Welcome again to the Rplicate Series! In this 5th article of the series. On this occassion, we will try to replicate the first interactive plot from the FiveThirtyEight article titled How Americans View The Coronavirus Crisis And Trump’s Response. This time you’ll learn how to build an interactive plot using highcharter
.
Library and Setup
Below is the required package that we will use during data wrangling and chart creation.
# Data Wrangling
library(tidyverse)
library(lubridate)
# Visualization
library(highcharter)
library(scales)
Data Collection
All data is available directly from the article below the plot.
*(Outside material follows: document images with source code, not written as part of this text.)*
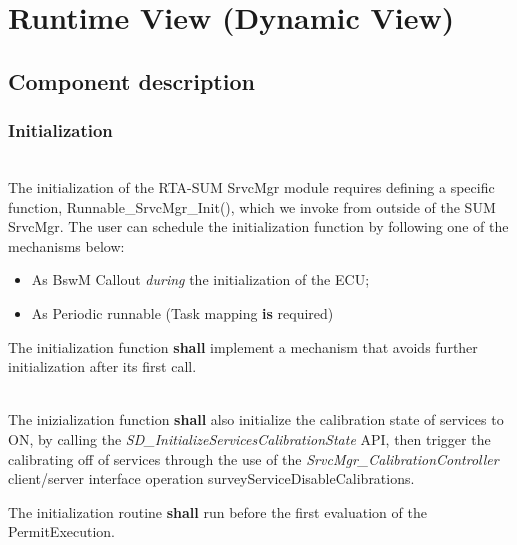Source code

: \chapter{Runtime View (Dynamic View)}

\section{Component description}

\subsection{Initialization}
\label{sec:InitDynamic}

\\
The initialization of the RTA-SUM SrvcMgr module requires defining a specific function, Runnable_SrvcMgr_Init(), which we invoke from outside of the SUM SrvcMgr.
The user can schedule the initialization function by following one of the mechanisms below:

\begin{itemize}
    \item As BswM Callout \textit{during} the initialization of the ECU;
    \item As Periodic runnable (Task mapping \textbf{is} required)
\end{itemize}

The initialization function \textbf{shall} implement a mechanism that avoids further initialization after its first call.
{}

\\
The inizialization function \textbf{shall} also initialize the calibration state of services to ON, by calling the \textit{SD_InitializeServicesCalibrationState} API, then trigger the calibrating off of services through the use of the \textit{SrvcMgr_CalibrationController} client/server interface operation surveyServiceDisableCalibrations.

{}


The initialization routine \textbf{shall} run before the first evaluation of the PermitExecution.

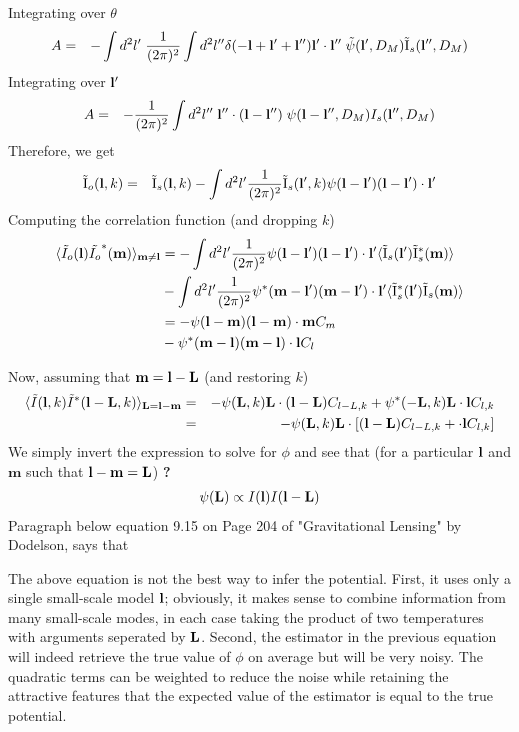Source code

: \documentclass[12pt]{article}
\newcommand{\beq}{\begin{equation}}
\newcommand{\eeq}{\end{equation}}
\newcommand{\beqa}{\begin{eqnarray}}
\newcommand{\eeqa}{\end{eqnarray}}
\newcommand{\beqal}{\begin{aligned}}
\newcommand{\eeqal}{\end{aligned}}
\def\l{{\bf l}}
\def\L{{\bf L}}
\def\il{{\tilde{\rm I}}}
\numberwithin{equation}{section}
\begin{document}
Integrating over $ \theta $
\begin{eqnarray}
A &= &- \int d^2 l' \; \frac{1}{(2\pi)^2}  \int d^2 l'' \delta(-\l + \l' + \l'') \l' \cdot \l'' \; \tilde{\psi}(\l', D_M) \il_s(\l'',D_M)
\end{eqnarray}
Integrating over $ \l' $
\begin{eqnarray}
A &= &- \frac{1}{(2\pi)^2} \int d^2 l'' \;  \l'' \cdot (\l - \l'') \; \psi(\l - \l'', D_M) I_s(\l'',D_M)
\end{eqnarray}
Therefore, we get
\begin{eqnarray}
\il_o(\l,k) &=& \il_s(\l, k) - \int {d^2l'} \frac{1}{(2\pi)^2}\il_s(\l',k)\psi(\l-\l')(\l-\l')\cdot
\l'
\end{eqnarray}
Computing the correlation function (and dropping $ k $)
\beq
\beqal
\langle \tilde I_o (\l) \tilde{I_o}^*(\textbf{m}) \rangle _{\textbf{m} \neq \textbf{l}} &= - \int {d^2 l'}  \frac{1}{(2\pi)^2}\psi(\l-\l')(\l-\l')\cdot \l'  \langle \il_s(\l^\prime) \il_s^*(\textbf{m})  \rangle 
\\
& -  \int {d^2 l'}  \frac{1}{(2\pi)^2}\psi^*(\textbf{m}-\l')(\textbf{m}-\l')\cdot \l'  \langle \il_s^*(\l^\prime) \il_s(\textbf{m}) \rangle
 \\
 &= -  \psi(\l-\textbf{m})(\l-\textbf{m})\cdot \textbf{m}  C_m 
 \\
&  -   \psi^*(\textbf{m}-\l)(\textbf{m}-\l)\cdot \l  C_l
\eeqal
\eeq

Now, assuming that $ \textbf{m} = \l- \L $ (and restoring $ k $)
\begin{eqnarray}
\langle \tilde I (\l,k) \tilde{I}^*(\l - \L, k) \rangle _{\textbf{L}  = \l - \textbf{m}} &=& -  \psi(\L, k)\L\cdot (\textbf{l} - \textbf{L})  C_{l - L, k} +   \psi^*(-\L, k)\L\cdot \l  C_{l, k} \\
&=& -  \psi(\L, k)\L \cdot \left[(\textbf{l} - \textbf{L})  C_{l - L, k} +  \cdot \l  C_{l, k}\right]
\end{eqnarray}
%
We simply invert the expression to solve for $ \phi $ and see that (for a particular $ \l $ and $ \textbf{m} $ such that $ \l  - \textbf{m} = \L$) \textbf{?}
\beqa
\psi(\L) \propto I(\l) I(\l - \L)
\eeqa
Paragraph below equation 9.15 on Page 204 of "Gravitational Lensing" by Dodelson, says that	

The above equation is not the best way to infer the potential. First, it uses only a single small-scale model $ \l $; obviously, it makes sense to combine information from many small-scale modes, in each case taking the product of two temperatures with arguments seperated by $ \L $. Second, the estimator in the previous equation will indeed retrieve the true value of $ \phi $ on average but will be very noisy. The quadratic terms can be weighted to reduce the noise while retaining the attractive features that the expected value of the estimator is equal to the true potential.
\end{document}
You can directly download them or visit this link.
Concern Top Line
We load the data that correspond to the line for each survey responses. On the survey, people can choose between four different responses: Not At All, Not Very, Somewhat, and Very for both their concern about economic and the viral infection.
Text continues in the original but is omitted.